Cependant, en moins de 30 ans, les espèces d’amphibiens ont été fortement impactées par une maladie. Plus de 120 espèces se sont éteintes et 435 ont régressé. De nombreuses raisons expliquent ce phénomène, notamment la multiplication d’un champignon pathogène connu sous le nom de Batrachochytrium dendrobatidis, qui tient son nom des dendrobates à tapirer. Exposées à cet agent pathogène qui engendre une maladie infectieuse, ces amphibiens tombèrent rapidement malades et moururent au National Zoological Park de Washington. L’Union Internationale pour la Conservation de la Nature qualifie la chytridiomycose comme étant la pire infection que ces espèces aient connu. Ce champignon, appartenant au groupe des chytrides, parvient à survivre en dégradant la cellulose, la chitine ou la kératine de plantes ou d’animaux. Dans le cas des amphibiens, il modifie leur kératine. 

La chytridiomycose est provoquée par deux agents pathogènes de la famille des chytrides: Batrachochytrium dendrobatidis (Bd) et Batrachochytrium salamandrivorans (Bsal). Ces deux champignons s’attaquent spécifiquement à la kératine des épidermes des amphibiens. 

Les deux agents pathogènes ne fonctionnent pas exactement de la même manière. En effet, les lésions sont différentes. Le premier induit une décoloration des pièces buccales pour les têtards, une hyperplasie des cellules kératinisées ainsi qu’une fusion des couches de kératine. Bsal, quant à lui, provoque  des érosions superficielles et des ulcérations sur tout le corps. Cela altère certaines fonctions vitales des amphibiens puisque leur peau est impliquée dans de nombreux échanges gazeux, d’eau ainsi que d’électrolytes. 

Chez les amphibiens, le taux de létalité peut aller jusqu’à 100%.  Ce nombre important s’explique notamment, par le fait que le champignon Bd interfère avec l’une des capacité vitale des grenouilles : le transport d’électrolytes.  Une expérience menée par Jamie Voyles, professeure à l’université de James Cook à Townsville en Australie a montré que le transport des électrolytes était fortement inhibé suite à l’infection de ce champignon. Les grenouilles mourraient rapidement d’une crise cardiaque. Cependant, lorsque celles-ci étaient nourries avec un supplément d’électrolytes, elles vivaient plus longtemps.

Certaines espèces d’amphibiens parviennent à survivre grâce à des peptides particuliers sur leur peau.

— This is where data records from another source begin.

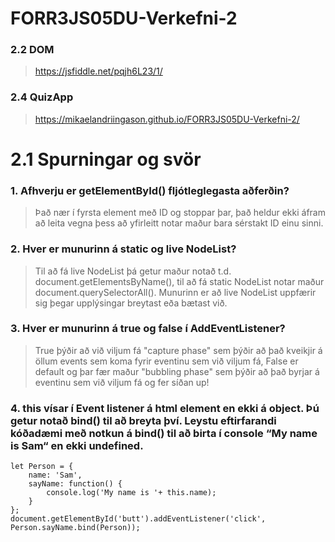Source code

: # FORR3JS05DU-Verkefni-2

### 2.2 DOM
> https://jsfiddle.net/pqjh6L23/1/

### 2.4 QuizApp
> https://mikaelandriingason.github.io/FORR3JS05DU-Verkefni-2/



# 2.1 Spurningar og svör
### 1. Afhverju er getElementById() fljótleglegasta aðferðin?
> Það nær í fyrsta element með ID og stoppar þar, það heldur ekki áfram að leita vegna þess að yfirleitt notar maður bara sérstakt ID einu sinni.

### 2. Hver er munurinn á static og live NodeList?
> Til að fá live NodeList þá getur maður notað t.d. document.getElementsByName(), til að fá static NodeList notar maður document.querySelectorAll(). Munurinn er að live NodeList uppfærir sig þegar upplýsingar breytast eða bætast við.

### 3. Hver er munurinn á true og false í AddEventListener?
> True þýðir að við viljum fá "capture phase" sem þýðir að það kveikjir á öllum events sem koma fyrir eventinu sem við viljum fá, False er default og þar fær maður "bubbling phase" sem þýðir að það byrjar á eventinu sem við viljum fá og fer síðan up!

### 4. this vísar í Event listener á html element en ekki á object. Þú getur notað bind() til að breyta því. Leystu eftirfarandi kóðadæmi með notkun á bind() til að birta í console “My name is Sam“ en ekki undefined.
```
let Person = {  
	name: 'Sam',    
	sayName: function() {      
		console.log('My name is '+ this.name);   
	}  
};
document.getElementById('butt').addEventListener('click',	Person.sayName.bind(Person));
```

C’est le cas de la grenouille taureau (Lithobates catesbeianus) ou du xénope lisse (Xenopus laevis). Cette résistance s’explique par la présence d’une bactérie vivant naturellement sur la peau de certaines espèces d’amphibiens : janthinobacterium lividum

Batrachochytrium dendrobatidis – © Dr Alex Hvatt, CSIRO

Découvert dans les années 90, Batrachochytrium dendrobatidis se retrouve partout désormais dans le monde. Il a causé le déclin d’au moins 500 espèces, en particulier des grenouilles. La perte de biodiversité est importante et c’est la plus grande qu’on puisse attribuer à un pathogène. Plusieurs hypothèses permettent d’expliquer cette propagation mondiale. 

Le microchampignon Bd peut se propager par lui-même grâce à la production de spores microscopiques qui ont la possibilité de se déplacer dans l’eau. Cependant, il aurait été impossible pour le champignon de se déplacer entre les continents. Une autre hypothèse suggère qu’il aurait été propagé lors de la distribution dans les laboratoires d’une espèce en particulier: le xénope lisse. Enfin, on pense aussi que la commercialisation des grenouilles en vue de la consommation par l’homme a participé à la dispersion du micro-champignon. 

Concernant Batrachochytrium salamandrivorans, il provoque un déclin dramatique des populations de salamandres tachetées. Il a été découvert pour la première fois en 2013. 

Il reste tout de même une once d’espoir pour les amphibiens. Certaines espèces de grenouilles sont parvenues à développer une forme de résistance au pathogène. Au Panama notamment, neufs espèces de grenouilles ont retrouvé leur niveau d’abondance.